And there's blame for the rape.
They are not the same thing. I don't think you acknowledge this, and I don't think QP or LabRat are acknowledging this.
It's perfectly possible to behave in an outrageously irresponsible manner -without- getting raped; whether or not you get raped for behaving irresponsibly is not a matter of luck of the draw, but a matter of the personal decisions of others around you, which takes it out of your moral sphere.
Which brings us to the second frustrating quandary in this whole discussion, the idea of the "Force of Nature," which QP references.
The vast majority of people, the vast majority of the time, are wholly informed and in control of their decisions.
This is not to say that all people are in control of all of their decisions all of the time; any one of those factors can break down.

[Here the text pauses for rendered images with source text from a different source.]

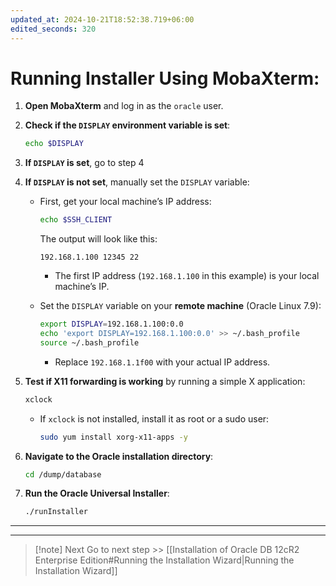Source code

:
 ```yaml
---
updated_at: 2024-10-21T18:52:38.719+06:00
edited_seconds: 320
---
```

# Running Installer Using MobaXterm:

1. **Open MobaXterm** and log in as the `oracle` user.

2. **Check if the `DISPLAY` environment variable is set**:
   ```bash
   echo $DISPLAY
   ```

3. **If `DISPLAY` is set**, go to step 4

4. **If `DISPLAY` is not set**, manually set the `DISPLAY` variable:
   - First, get your local machine’s IP address:
     ```bash
     echo $SSH_CLIENT
     ```
     The output will look like this:
     ```
     192.168.1.100 12345 22
     ```
     - The first IP address (`192.168.1.100` in this example) is your local machine’s IP.
   
   - Set the `DISPLAY` variable on your **remote machine** (Oracle Linux 7.9):
     ```bash
     export DISPLAY=192.168.1.100:0.0
     echo 'export DISPLAY=192.168.1.100:0.0' >> ~/.bash_profile
     source ~/.bash_profile
     ```
     - Replace `192.168.1.1f00` with your actual IP address.

5. **Test if X11 forwarding is working** by running a simple X application:
   ```bash
   xclock
   ```
   - If `xclock` is not installed, install it as root or a sudo user:
     ```bash
     sudo yum install xorg-x11-apps -y
     ```

6. **Navigate to the Oracle installation directory**:
   ```bash
   cd /dump/database
   ```

7. **Run the Oracle Universal Installer**:
   ```bash
   ./runInstaller
   ```

---
---
> [!note] Next
> Go to next step >> [[Installation of Oracle DB 12cR2 Enterprise Edition#Running the Installation Wizard|Running the Installation Wizard]]
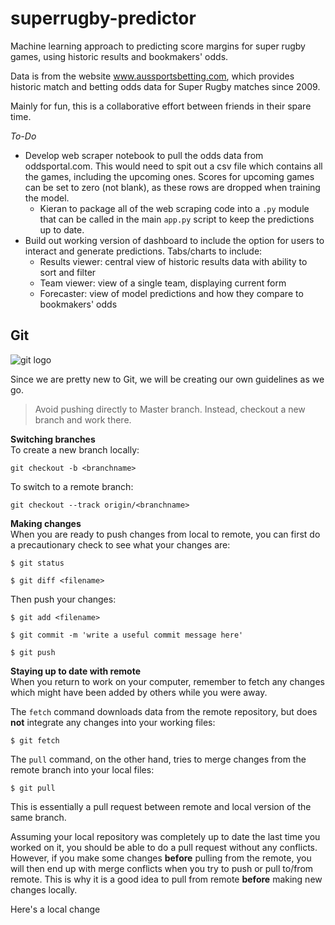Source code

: # superrugby-predictor

Machine learning approach to predicting score margins for super rugby games, using historic results and bookmakers' odds.

Data is from the website www.aussportsbetting.com, which provides historic match and betting odds data for Super Rugby matches since 2009.

Mainly for fun, this is a collaborative effort between friends in their spare time.

*To-Do*

- Develop web scraper notebook to pull the odds data from oddsportal.com. This would need to spit out a csv file which contains all the games, including the upcoming ones. Scores for upcoming games can be set to zero (not blank), as these rows are dropped when training the model.
  - Kieran to package all of the web scraping code into a `.py` module that can be called in the main `app.py` script to keep the predictions up to date.
- Build out working version of dashboard to include the option for users to interact and generate predictions. Tabs/charts to include:
  - Results viewer: central view of historic results data with ability to sort and filter
  - Team viewer: view of a single team, displaying current form
  - Forecaster: view of model predictions and how they compare to bookmakers' odds


## Git  
![git logo](http://shijuvarghese.com/wp-content/uploads/2018/03/git-logo.png)

Since we are pretty new to Git, we will be creating our own guidelines as we go.   

> Avoid pushing directly to Master branch. Instead, checkout a new branch and work there.

**Switching branches**   
To create a new branch locally:
```console
git checkout -b <branchname>
```

To switch to a remote branch:
```console
git checkout --track origin/<branchname>
```

**Making changes**   
When you are ready to push changes from local to remote, you can first do a precautionary check to see what your changes are:
```console
$ git status

$ git diff <filename>
```

Then push your changes:
```console
$ git add <filename>

$ git commit -m 'write a useful commit message here'

$ git push
```

**Staying up to date with remote**   
When you return to work on your computer, remember to fetch any changes which might have been added by others while you were away.   

The `fetch` command downloads data from the remote repository, but does **not** integrate any changes into your working files:
```console
$ git fetch
```

The `pull` command, on the other hand, tries to merge changes from the remote branch into your local files:
```console
$ git pull
```
This is essentially a pull request between remote and local version of the same branch.   

Assuming your local repository was completely up to date the last time you worked on it, you should be able to do a pull request without any conflicts. However, if you make some changes **before** pulling from the remote, you will then end up with merge conflicts when you try to push or pull to/from remote. This is why it is a good idea to pull from remote **before** making new changes locally.

Here's a local change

Excessive alcohol or drug consumption, as you mention, can severely impair your ability to make responsible choices, and can reduce some people to that "Force of Nature" variable. We necessarily hold people morally responsible for what they do after they intentionally impair their ability to make the right decisions, that doesn't mean they have the ability to make said right decisions after deliberately impairing it.
Mental illness (or being intoxicated against your will) can -also- reduce people to a "Force of Nature" variable, and we as a society tend to be more reluctant to hold somebody morally responsible for their actions in these states.
To say we should never treat human beings as a force of nature, impossible to thwart, is wrong, and for precisely the same reasons as trying to treat actual forces of nature as volitional entities; you're ascribing qualities which do not exist.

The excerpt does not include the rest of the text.